The radiological series, over the 11 years 1990–2000, included 80 infants (mean gestational age 28 weeks, mean birthweight 1170g), 61 with NEC diagnosed at surgery or autopsy, and 19 with FIP without NEC. They found that positive signs on x ray were of great diagnostic significance but the absence of these signs was of little value. For NEC, radiological pneumatosis intestinalis was 100% specific but only 44% sensitive and portal venous gas was 100% specific but 13% sensitive. For FIP free air was 92% specific and 52% sensitive and a gasless abdomen 92% specific and 32% sensitive. Others have argued that the absence of pneumatosis intestinalis on x ray suggests a diagnosis of FIP and favours treatment with peritoneal drainage.
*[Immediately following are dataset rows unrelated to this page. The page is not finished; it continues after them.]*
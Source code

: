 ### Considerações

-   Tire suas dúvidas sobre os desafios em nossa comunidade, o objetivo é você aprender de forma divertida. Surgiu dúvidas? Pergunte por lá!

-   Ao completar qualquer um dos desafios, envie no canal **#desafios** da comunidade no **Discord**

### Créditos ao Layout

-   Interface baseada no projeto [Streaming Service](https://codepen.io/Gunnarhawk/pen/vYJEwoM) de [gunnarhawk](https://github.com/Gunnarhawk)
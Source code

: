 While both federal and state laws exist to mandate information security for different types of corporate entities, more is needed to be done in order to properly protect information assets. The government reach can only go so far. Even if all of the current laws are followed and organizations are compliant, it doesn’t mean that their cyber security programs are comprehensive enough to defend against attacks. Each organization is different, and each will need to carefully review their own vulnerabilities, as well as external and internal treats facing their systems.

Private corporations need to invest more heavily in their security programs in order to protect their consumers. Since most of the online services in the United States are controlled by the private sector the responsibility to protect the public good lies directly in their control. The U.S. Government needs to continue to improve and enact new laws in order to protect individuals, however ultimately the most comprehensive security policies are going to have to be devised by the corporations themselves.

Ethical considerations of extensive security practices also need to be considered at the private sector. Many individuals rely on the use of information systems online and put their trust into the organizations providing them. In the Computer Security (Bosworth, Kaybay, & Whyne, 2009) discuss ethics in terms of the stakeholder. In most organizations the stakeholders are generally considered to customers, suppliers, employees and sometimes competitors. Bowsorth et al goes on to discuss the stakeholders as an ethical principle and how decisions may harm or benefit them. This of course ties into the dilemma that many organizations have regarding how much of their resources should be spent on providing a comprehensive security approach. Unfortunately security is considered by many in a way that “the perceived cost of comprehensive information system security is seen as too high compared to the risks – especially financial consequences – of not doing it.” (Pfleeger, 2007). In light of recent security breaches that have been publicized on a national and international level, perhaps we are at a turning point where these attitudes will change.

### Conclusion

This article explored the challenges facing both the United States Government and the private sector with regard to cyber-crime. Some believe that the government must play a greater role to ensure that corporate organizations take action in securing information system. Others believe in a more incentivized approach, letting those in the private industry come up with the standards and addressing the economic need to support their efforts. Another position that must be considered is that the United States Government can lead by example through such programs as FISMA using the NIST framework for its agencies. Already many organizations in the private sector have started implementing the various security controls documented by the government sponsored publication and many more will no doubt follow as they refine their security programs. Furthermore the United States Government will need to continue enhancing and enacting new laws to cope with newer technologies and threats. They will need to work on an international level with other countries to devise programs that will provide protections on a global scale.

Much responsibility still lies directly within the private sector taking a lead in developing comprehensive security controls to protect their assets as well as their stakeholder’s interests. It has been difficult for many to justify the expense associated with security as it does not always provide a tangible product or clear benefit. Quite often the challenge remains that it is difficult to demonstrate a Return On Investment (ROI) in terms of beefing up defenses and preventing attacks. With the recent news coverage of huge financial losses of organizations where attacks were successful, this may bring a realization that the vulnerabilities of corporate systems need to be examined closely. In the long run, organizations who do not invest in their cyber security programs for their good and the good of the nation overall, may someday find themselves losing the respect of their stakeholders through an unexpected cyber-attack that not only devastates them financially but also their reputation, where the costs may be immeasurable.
A second review included 35 infants with birthweights under 1500 g who had undergone laparotomy for NEC (23) or FIP (12) between 1994 and 2000. Postoperative mortality by 7 days was 7/35 (20%) and by 30 days 9/35 (26%). For NEC the corresponding figures were 26% at both 7 and 30 days and for FIP 8% and 25%. Excluding five infants with pan-intestinal necrosis, who all died, reduced the overall 7 and 30 day mortalities to 6% and 11%. The authors of this paper conclude that their mortality with laparotomy was similar to the 21% to 43% reported for peritoneal drainage. They favour laparotomy because it allows direct inspection of the type and extent of disease, removal of gangrenous bowel, and diversion of the faecal stream. They point out that many (26% to 83%) infants treated with peritoneal drainage need subsequent laparotomy.